Le PSOE sera le parti le plus voté en Mai 2023 aux élections municipales avec une avance de six points sur le PP.

Le CIS ne ventile pas les résultats par ville, mais prévoit le nombre de voix que chaque parti remportera dans l’ensemble des élections locales. Le résultat est que les socialistes l’emporteront avec 32,8% des voix.

Le PSOE battra le PP lors des prochaines élections municipales, selon le macro-sondage publié ce vendredi par le Centro de Investigaciones Sociológicas, qui a fait une estimation de ce que sera la situation nationale lors de ces élections. Le CIS ne ventile pas les résultats par ville, mais prévoit le nombre de voix que chaque parti remportera dans l’ensemble des élections locales. Le résultat est que les socialistes l’emporteront avec 32,8% des voix, soit six points de plus que le PP.

La macro-enquête publiée par le CIS a réalisé 5 557 interviews dans les 17 communautés autonomes, Ceuta et Melilla. Son objectif était de tester les opinions des citoyens sur la politique municipale : leurs principales préoccupations au niveau local, leur satisfaction à l’égard de leurs dirigeants les plus proches et leurs intentions de vote.

Cette dernière question laisse le PSOE vainqueur avec 32,8% des voix devant le PP, qui prendrait à 26,8%. Cette distance est plus importante que celle qui sépare les deux partis lorsque l’estimation porte sur les élections générales, qui sont également incluses dans ce baromètre et qui laissent les socialistes avec un avantage de seulement 3,4 points.

Lors des élections municipales de 2019, le PSOE a remporté un total de 29,3 % des voix, ce qui signifie qu’il serait désormais en avance de plus de trois points selon le CIS. Le PP, quant à lui, a obtenu 22,2% des voix, il connaîtrait donc une amélioration de près de cinq points.

Selon l’estimation des élections municipales, UNO Podemos serait le troisième parti le plus voté en mai prochain et obtiendrait 8,7% des bulletins de vote, tandis que Vox n’obtiendrait que 5,9%. En dessous, l’ERC (catalan gauche) obtiendra 3 % des voix, devant les 2,3 % de Ciudadanos (Macronistes). En dessous de 2%, on trouve Compromís (Valence gauche ) (1,6%), Junts per Cat  (catalan droite) (1,5%) et PNV (Euskadi droite) (1,4%).

Le tableau national des élections municipales diffère sur certains points de l’estimation des élections générales, que le CIS a également incluse dans cette macro-enquête. Ici, l’écart entre le PSOE et le PP se réduit car, bien que les socialistes aient gagné deux dixièmes de point au cours des deux dernières semaines, le PP a réussi à se redresser et a gagné huit dixièmes, pour atteindre 29,5% des voix.

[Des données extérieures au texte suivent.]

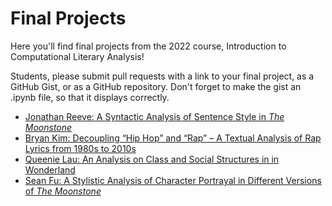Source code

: # Final Projects

Here you'll find final projects from the 2022 course, Introduction to Computational Literary Analysis!

Students, please submit pull requests with a link to your final project, as a GitHub Gist, or as a GitHub repository. Don't forget to make the gist an .ipynb file, so that it displays correctly. 

 - [Jonathan Reeve: A Syntactic Analysis of Sentence Style in *The Moonstone*](https://gist.github.com/JonathanReeve/a8a16baee1a6cff789b8ed5b448a3002) 
 - [Bryan Kim: Decoupling “Hip Hop” and “Rap” – A Textual Analysis of Rap Lyrics from 1980s to 2010s](https://github.com/bryank-js/150CRapTextualAnalysis)
 - [Queenie Lau: An Analysis on Class and Social Structures in in Wonderland](https://github.com/Queenie-Lau/dighum150c-final-proj)  
 - [Sean Fu: A Stylistic Analysis of Character Portrayal in Different Versions of *The Moonstone*](https://github.com/sean-fu88/SeanFu-Dighum150c-FinalProject)
 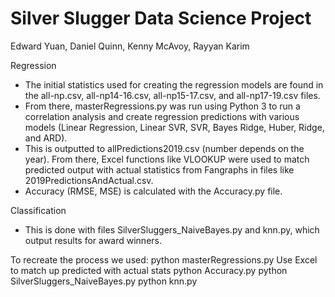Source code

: # Silver Slugger Data Science Project

Edward Yuan, Daniel Quinn, Kenny McAvoy, Rayyan Karim

Regression
- The initial statistics used for creating the regression models are found in the all-np.csv, all-np14-16.csv, all-np15-17.csv, and all-np17-19.csv files.
- From there, masterRegressions.py was run using Python 3 to run a correlation analysis and create regression predictions with various models (Linear Regression, Linear SVR, SVR, Bayes Ridge, Huber, Ridge, and ARD).
- This is outputted to allPredictions2019.csv (number depends on the year). From there, Excel functions like VLOOKUP were used to match predicted output with actual statistics from Fangraphs in files like 2019PredictionsAndActual.csv.
- Accuracy (RMSE, MSE) is calculated with the Accuracy.py file.

Classification
- This is done with files SilverSluggers_NaiveBayes.py and knn.py, which output results for award winners. 

To recreate the process we used:
python masterRegressions.py
Use Excel to match up predicted with actual stats
python Accuracy.py
python SilverSluggers_NaiveBayes.py
python knn.py

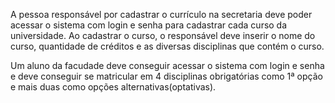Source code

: A pessoa responsável por cadastrar o currículo na secretaria deve poder acessar o sistema
com login e senha para cadastrar cada curso da universidade. 
Ao cadastrar o curso, o responsável deve inserir o nome do curso, quantidade de créditos e as 
diversas disciplinas que contém o curso.

Um aluno da facudade deve conseguir acessar o sistema com login e senha e deve conseguir se matricular em 4 disciplinas obrigatórias como 1ª opção e mais duas como opções alternativas(optativas).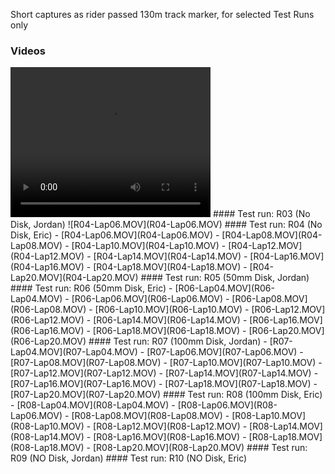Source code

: Short captures as rider passed 130m track marker, for selected Test Runs only  
### Videos  
<video width="320" height="240" controls>
  <source src="R04-Lap06.MOV" type="video/mp4">
</video>
#### Test run: R03 (No Disk, Jordan)  
![R04-Lap06.MOV](R04-Lap06.MOV)
#### Test run: R04 (No Disk, Eric)  
- [R04-Lap06.MOV](R04-Lap06.MOV)
- [R04-Lap08.MOV](R04-Lap08.MOV)
- [R04-Lap10.MOV](R04-Lap10.MOV)
- [R04-Lap12.MOV](R04-Lap12.MOV)
- [R04-Lap14.MOV](R04-Lap14.MOV)
- [R04-Lap16.MOV](R04-Lap16.MOV)
- [R04-Lap18.MOV](R04-Lap18.MOV)
- [R04-Lap20.MOV](R04-Lap20.MOV)
#### Test run: R05 (50mm Disk, Jordan)  
#### Test run: R06 (50mm Disk, Eric)  
- [R06-Lap04.MOV](R06-Lap04.MOV)
- [R06-Lap06.MOV](R06-Lap06.MOV)
- [R06-Lap08.MOV](R06-Lap08.MOV)
- [R06-Lap10.MOV](R06-Lap10.MOV)
- [R06-Lap12.MOV](R06-Lap12.MOV)
- [R06-Lap14.MOV](R06-Lap14.MOV)
- [R06-Lap16.MOV](R06-Lap16.MOV)
- [R06-Lap18.MOV](R06-Lap18.MOV)
- [R06-Lap20.MOV](R06-Lap20.MOV)
#### Test run: R07 (100mm Disk, Jordan)  
- [R07-Lap04.MOV](R07-Lap04.MOV)
- [R07-Lap06.MOV](R07-Lap06.MOV)
- [R07-Lap08.MOV](R07-Lap08.MOV)
- [R07-Lap10.MOV](R07-Lap10.MOV)
- [R07-Lap12.MOV](R07-Lap12.MOV)
- [R07-Lap14.MOV](R07-Lap14.MOV)
- [R07-Lap16.MOV](R07-Lap16.MOV)
- [R07-Lap18.MOV](R07-Lap18.MOV)
- [R07-Lap20.MOV](R07-Lap20.MOV)
#### Test run: R08 (100mm Disk, Eric)  
- [R08-Lap04.MOV](R08-Lap04.MOV)
- [R08-Lap06.MOV](R08-Lap06.MOV)
- [R08-Lap08.MOV](R08-Lap08.MOV)
- [R08-Lap10.MOV](R08-Lap10.MOV)
- [R08-Lap12.MOV](R08-Lap12.MOV)
- [R08-Lap14.MOV](R08-Lap14.MOV)
- [R08-Lap16.MOV](R08-Lap16.MOV)
- [R08-Lap18.MOV](R08-Lap18.MOV)
- [R08-Lap20.MOV](R08-Lap20.MOV)
#### Test run: R09 (NO Disk, Jordan)  
#### Test run: R10 (NO Disk, Eric)  
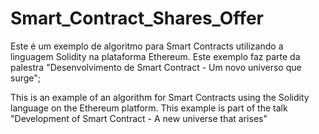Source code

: # Smart_Contract_Shares_Offer
Este é um exemplo de algoritmo para Smart Contracts utilizando a linguagem Solidity na plataforma Ethereum. Este exemplo faz parte da palestra "Desenvolvimento de Smart Contract - Um novo universo que surge";

This is an example of an algorithm for Smart Contracts using the Solidity language on the Ethereum platform. This example is part of the talk "Development of Smart Contract - A new universe that arises"
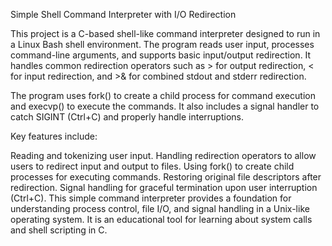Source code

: Simple Shell Command Interpreter with I/O Redirection

This project is a C-based shell-like command interpreter designed to run in a Linux Bash shell environment. The program reads user input, processes command-line arguments, and supports basic input/output redirection. It handles common redirection operators such as > for output redirection, < for input redirection, and >& for combined stdout and stderr redirection.

The program uses fork() to create a child process for command execution and execvp() to execute the commands. It also includes a signal handler to catch SIGINT (Ctrl+C) and properly handle interruptions.

Key features include:

Reading and tokenizing user input.
Handling redirection operators to allow users to redirect input and output to files.
Using fork() to create child processes for executing commands.
Restoring original file descriptors after redirection.
Signal handling for graceful termination upon user interruption (Ctrl+C).
This simple command interpreter provides a foundation for understanding process control, file I/O, and signal handling in a Unix-like operating system. It is an educational tool for learning about system calls and shell scripting in C.
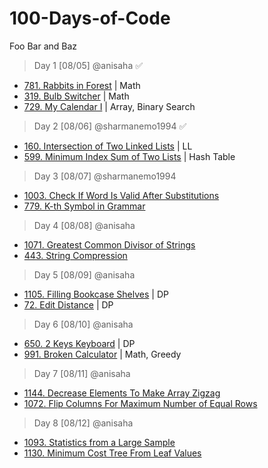 # 100-Days-of-Code

Foo Bar and Baz 

> Day 1 [08/05] @anisaha :white_check_mark:

- [781. Rabbits in Forest](https://leetcode.com/problems/rabbits-in-forest/description/) | Math
- [319. Bulb Switcher](https://leetcode.com/problems/bulb-switcher/description/) | Math
- [729. My Calendar I](https://leetcode.com/problems/my-calendar-i/description/) | Array, Binary Search

> Day 2 [08/06] @sharmanemo1994 :white_check_mark:
- [160. Intersection of Two Linked Lists](https://leetcode.com/problems/intersection-of-two-linked-lists/) | LL
- [599. Minimum Index Sum of Two Lists](https://leetcode.com/problems/minimum-index-sum-of-two-lists/description/) | Hash Table

> Day 3 [08/07] @sharmanemo1994
- [1003. Check If Word Is Valid After Substitutions](https://leetcode.com/problems/check-if-word-is-valid-after-substitutions/)
- [779. K-th Symbol in Grammar](https://leetcode.com/problems/k-th-symbol-in-grammar/)

> Day 4 [08/08] @anisaha
- [1071. Greatest Common Divisor of Strings](https://leetcode.com/problems/greatest-common-divisor-of-strings/description/)
- [443. String Compression](https://leetcode.com/problems/string-compression/description/)

> Day 5 [08/09] @anisaha
- [1105. Filling Bookcase Shelves](https://leetcode.com/problems/filling-bookcase-shelves/description/) | DP
- [72. Edit Distance](https://leetcode.com/problems/edit-distance/description/) | DP

> Day 6 [08/10] @anisaha
- [650. 2 Keys Keyboard](https://leetcode.com/problems/2-keys-keyboard/description/) | DP
- [991. Broken Calculator](https://leetcode.com/problems/broken-calculator/description/) | Math, Greedy

> Day 7 [08/11] @anisaha
- [1144. Decrease Elements To Make Array Zigzag](https://leetcode.com/problems/decrease-elements-to-make-array-zigzag/description/)
- [1072. Flip Columns For Maximum Number of Equal Rows](https://leetcode.com/problems/flip-columns-for-maximum-number-of-equal-rows/description/)

> Day 8 [08/12] @anisaha
- [1093. Statistics from a Large Sample](https://leetcode.com/problems/statistics-from-a-large-sample/description/)
- [1130. Minimum Cost Tree From Leaf Values](https://leetcode.com/problems/minimum-cost-tree-from-leaf-values/description/)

Le CIS a inclus dans ce baromètre des questions liées à la politique locale, telles que ce qui pèse le plus dans la décision de voter. Sur ce point, 53,3% disent qu’ils attachent plus d’importance au candidat spécifique qui se présente qu’au parti (37,3%), et 50,3% disent qu’ils décideront de leur vote sur la base des questions municipales, contre 31,9% qui disent que les questions nationales et celles liées à la communauté autonome pèseront plus lourd.

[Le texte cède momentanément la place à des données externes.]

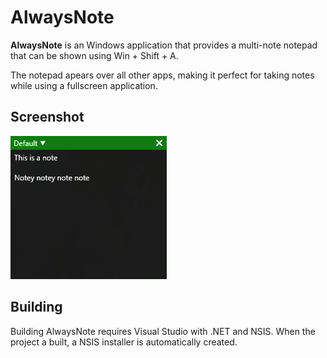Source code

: # AlwaysNote

**AlwaysNote** is an Windows application that provides a multi-note notepad that can be shown using Win + Shift + A. 

The notepad apears over all other apps, making it perfect for taking notes while using a fullscreen application.

## Screenshot
![Image of the notepad](images/screenshot.png)

## Building

Building AlwaysNote requires Visual Studio with .NET and NSIS. When the project a built, a NSIS installer is automatically created.
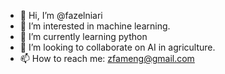- 👋 Hi, I’m @fazelniari
- 👀 I’m interested in machine learning.
- 🌱 I’m currently learning python
- 💞️ I’m looking to collaborate on AI in agriculture.
- 📫 How to reach me: zfameng@gmail.com

<!---
fazelniari/fazelniari is a ✨ special ✨ repository because its `README.md` (this file) appears on your GitHub profile.
You can click the Preview link to take a look at your changes.
--->
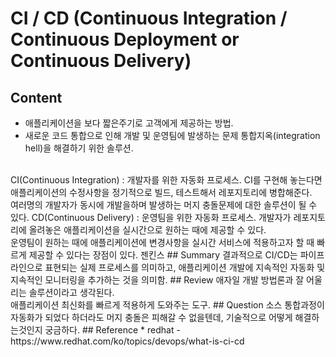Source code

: # CI / CD (Continuous Integration / Continuous Deployment or Continuous Delivery)

## Content
* 애플리케이션을 보다 짧은주기로 고객에게 제공하는 방법.
* 새로운 코드 통합으로 인해 개발 및 운영팀에 발생하는 문제 통합지옥(integration hell)을 해결하기 위한 솔루션.
<br>
CI(Continuous Integration) : 개발자를 위한 자동화 프로세스. CI를 구현해 놓는다면 애플리케이션의 수정사항을 정기적으로 빌드, 테스트해서 레포지토리에 병합해준다. <br>
여러명의 개발자가 동시에 개발을하며 발생하는 머지 충돌문제에 대한 솔루션이 될 수 있다.
CD(Continuous Delivery) : 운영팀을 위한 자동화 프로세스. 개발자가 레포지토리에 올려놓은 애플리케이션을 실시간으로 원하는 때에 제공할 수 있다. <br>
운영팀이 원하는 때에 애플리케이션에 변경사항을 실시간 서비스에 적용하고자 할 때 빠르게 제공할 수 있다는 장점이 있다.
젠킨스
## Summary
결과적으로 CI/CD는 파이프라인으로 표현되는 실제 프로세스를 의미하고, 애플리케이션 개발에 지속적인 자동화 및 지속적인 모니터링을 추가하는 것을 의미함.
## Review
애자일 개발 방법론과 잘 어울리는 솔루션이라고 생각된다. <br>
애플리케이션 최신화를 빠르게 적용하게 도와주는 도구.
## Question
소스 통합과정이 자동화가 되었다 하더라도 머지 충돌은 피해갈 수 없을텐데, 기술적으로 어떻게 해결하는것인지 궁금하다.
## Reference
* redhat - https://www.redhat.com/ko/topics/devops/what-is-ci-cd
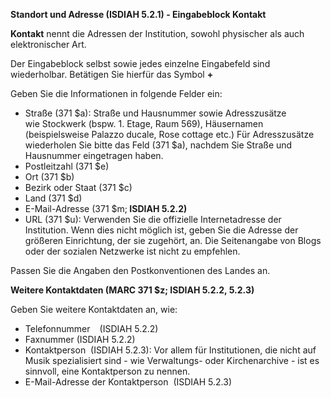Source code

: **Standort und Adresse (ISDIAH 5.2.1) - Eingabeblock Kontakt**  

**Kontakt** nennt die Adressen der Institution, sowohl physischer als auch elektronischer Art.

Der Eingabeblock selbst sowie jedes einzelne Eingabefeld sind wiederholbar. Betätigen Sie hierfür das Symbol **+**

Geben Sie die Informationen in folgende Felder ein:

- Straße (371 $a): Straße und Hausnummer sowie Adresszusätze wie&nbsp;Stockwerk (bspw. 1. Etage, Raum 569), Häusernamen (beispielsweise Palazzo ducale, Rose cottage etc.) Für Adresszusätze wiederholen Sie bitte das Feld (371 $a), nachdem Sie Straße und Hausnummer eingetragen haben.&nbsp;
- Postleitzahl (371 $e)
- Ort (371 $b)
- Bezirk oder Staat (371 $c)
- Land (371 $d)
- E-Mail-Adresse&nbsp;(371 $m;**&nbsp;ISDIAH 5.2.2)**  
- URL (371 $u): Verwenden Sie die offizielle Internetadresse der Institution. Wenn dies nicht möglich ist, geben Sie die Adresse der größeren Einrichtung, der sie zugehört, an. Die Seitenangabe von Blogs oder der sozialen Netzwerke ist nicht zu empfehlen.&nbsp;

Passen Sie die Angaben den Postkonventionen des Landes an.&nbsp;

**Weitere Kontaktdaten (MARC&nbsp;371 $z;&nbsp;ISDIAH 5.2.2, 5.2.3)**

Geben Sie weitere Kontaktdaten an, wie:

- Telefonnummer&nbsp; **&nbsp;** (ISDIAH 5.2.2)
- Faxnummer (ISDIAH 5.2.2)
- Kontaktperson &nbsp;(ISDIAH 5.2.3): Vor allem für Institutionen, die&nbsp;nicht auf Musik spezialisiert sind - wie Verwaltungs- oder Kirchenarchive - ist es sinnvoll, eine Kontaktperson zu nennen.   
- E-Mail-Adresse der Kontaktperson &nbsp;(ISDIAH 5.2.3)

En général, 44% des personnes interrogées pensent que leur maire fait un bon travail, et 8,6% qu’il fait un très bon travail. En revanche, 23% ont déclaré que leur performance était mauvaise et 10,8% qu’elle était très mauvaise.

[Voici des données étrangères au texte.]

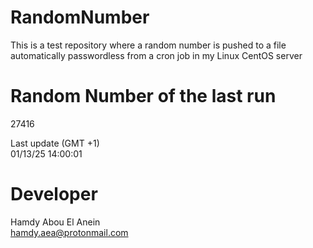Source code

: # RandomNumber    
This is a test repository where a random number is pushed to a file automatically passwordless from a cron job in my Linux CentOS server    
# Random Number of the last run   
27416
      
Last update (GMT +1)    
01/13/25 14:00:01
# Developer    
Hamdy Abou El Anein   
hamdy.aea@protonmail.com
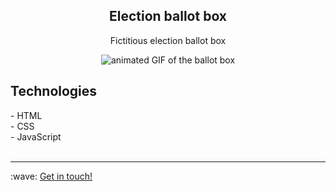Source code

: <h2 align="center">Election ballot box</h2>
<p align="center">Fictitious election ballot box</p>

<p align="center">
  <img src="https://github.com/jessicarf18/Urna/blob/master/images/images-readme/gif-readme.gif" alt="animated GIF of the ballot box">
</p>

<h2>Technologies</h2>
- HTML <br>
- CSS <br>
- JavaScript <br><br>
<hr>
<p>:wave: <a href="https://www.linkedin.com/in/j%C3%A9ssica-ros%C3%A1lia-fernandes-310899133/" target=_blank"> Get in touch! </a> </p>
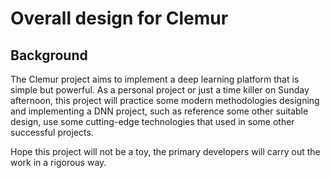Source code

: # Overall design for Clemur
## Background
The Clemur project aims to implement a deep learning platform that is simple but powerful.
As a personal project or just a time killer on Sunday afternoon, 
this project will practice some modern methodologies designing and implementing a DNN project, 
such as reference some other suitable design, use some cutting-edge technologies that used in some other successful projects.

Hope this project will not be a toy, the primary developers will carry out the work in a rigorous way.
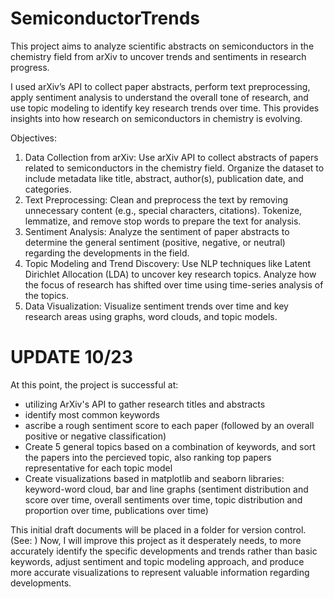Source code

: # SemiconductorTrends
This project aims to analyze scientific abstracts on semiconductors in the chemistry field from arXiv to uncover trends and sentiments in research progress. 

I used arXiv’s API to
collect paper abstracts, perform text preprocessing, apply sentiment analysis to understand
the overall tone of research, and use topic modeling to identify key research trends over time.
This provides insights into how research on semiconductors in chemistry is evolving.

Objectives:
1. Data Collection from arXiv:
Use arXiv API to collect abstracts of papers related to semiconductors in the
chemistry field.
Organize the dataset to include metadata like title, abstract, author(s), publication
date, and categories.
2. Text Preprocessing:
Clean and preprocess the text by removing unnecessary content (e.g., special
characters, citations).
Tokenize, lemmatize, and remove stop words to prepare the text for analysis.
3. Sentiment Analysis:
Analyze the sentiment of paper abstracts to determine the general sentiment
(positive, negative, or neutral) regarding the developments in the field.
4. Topic Modeling and Trend Discovery:
Use NLP techniques like Latent Dirichlet Allocation (LDA) to uncover key
research topics.
Analyze how the focus of research has shifted over time using time-series
analysis of the topics.
5. Data Visualization:
Visualize sentiment trends over time and key research areas using graphs, word
clouds, and topic models.


# UPDATE 10/23
At this point, the project is successful at:
- utilizing ArXiv's API to gather research titles and abstracts
- identify most common keywords
- ascribe a rough sentiment score to each paper (followed by an overall positive or negative classification)
- Create 5 general topics based on a combination of keywords, and sort the papers into the percieved topic, also ranking top papers representative for each topic model
- Create visualizations based in matplotlib and seaborn libraries: keyword-word cloud, bar and line graphs (sentiment distribution and score over time, overall sentiments over time, topic distribution and proportion over time, publications over time)

This initial draft documents will be placed in a folder for version control. (See: )
Now, I will improve this project as it desperately needs, to more accurately identify the specific developments and trends rather than basic keywords, adjust sentiment and topic modeling approach, and produce more accurate visualizations to represent valuable information regarding developments.

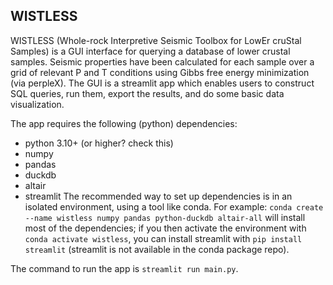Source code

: ## WISTLESS

WISTLESS (Whole-rock Interpretive Seismic Toolbox for LowEr cruStal Samples) is a GUI interface for querying a database of lower crustal samples. Seismic properties have been calculated for each sample over a grid of relevant P and T conditions using Gibbs free energy minimization (via perpleX). The GUI is a streamlit app which enables users to construct SQL queries, run them, export the results, and do some basic data visualization.

The app requires the following (python) dependencies:
- python 3.10+ (or higher? check this)
- numpy
- pandas
- duckdb
- altair
- streamlit
The recommended way to set up dependencies is in an isolated environment, using a tool like conda. For example: `conda create --name wistless numpy pandas python-duckdb altair-all` will install most of the dependencies; if you then activate the environment with `conda activate wistless`, you can install streamlit with `pip install streamlit` (streamlit is not available in the conda package repo).

The command to run the app is `streamlit run main.py`.
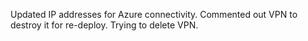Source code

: Updated IP addresses for Azure connectivity.
Commented out VPN to destroy it for re-deploy.
Trying to delete VPN.
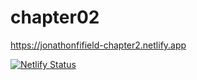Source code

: # chapter02

https://jonathonfifield-chapter2.netlify.app

[![Netlify Status](https://api.netlify.com/api/v1/badges/7f9ba9e4-1cd7-4bd6-8c4d-2673e63115ed/deploy-status)](https://app.netlify.com/sites/nostalgic-archimedes-0071c6/deploys)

En ce qui concerne les priorités des citoyens vis-à-vis de leurs conseils locaux, la question la plus importante pour les personnes interrogées était la gestion et l’approvisionnement en eau, suivie par des questions telles que la sécurité des femmes et la sécurité publique en général, puis par le ramassage des ordures et les services sociaux.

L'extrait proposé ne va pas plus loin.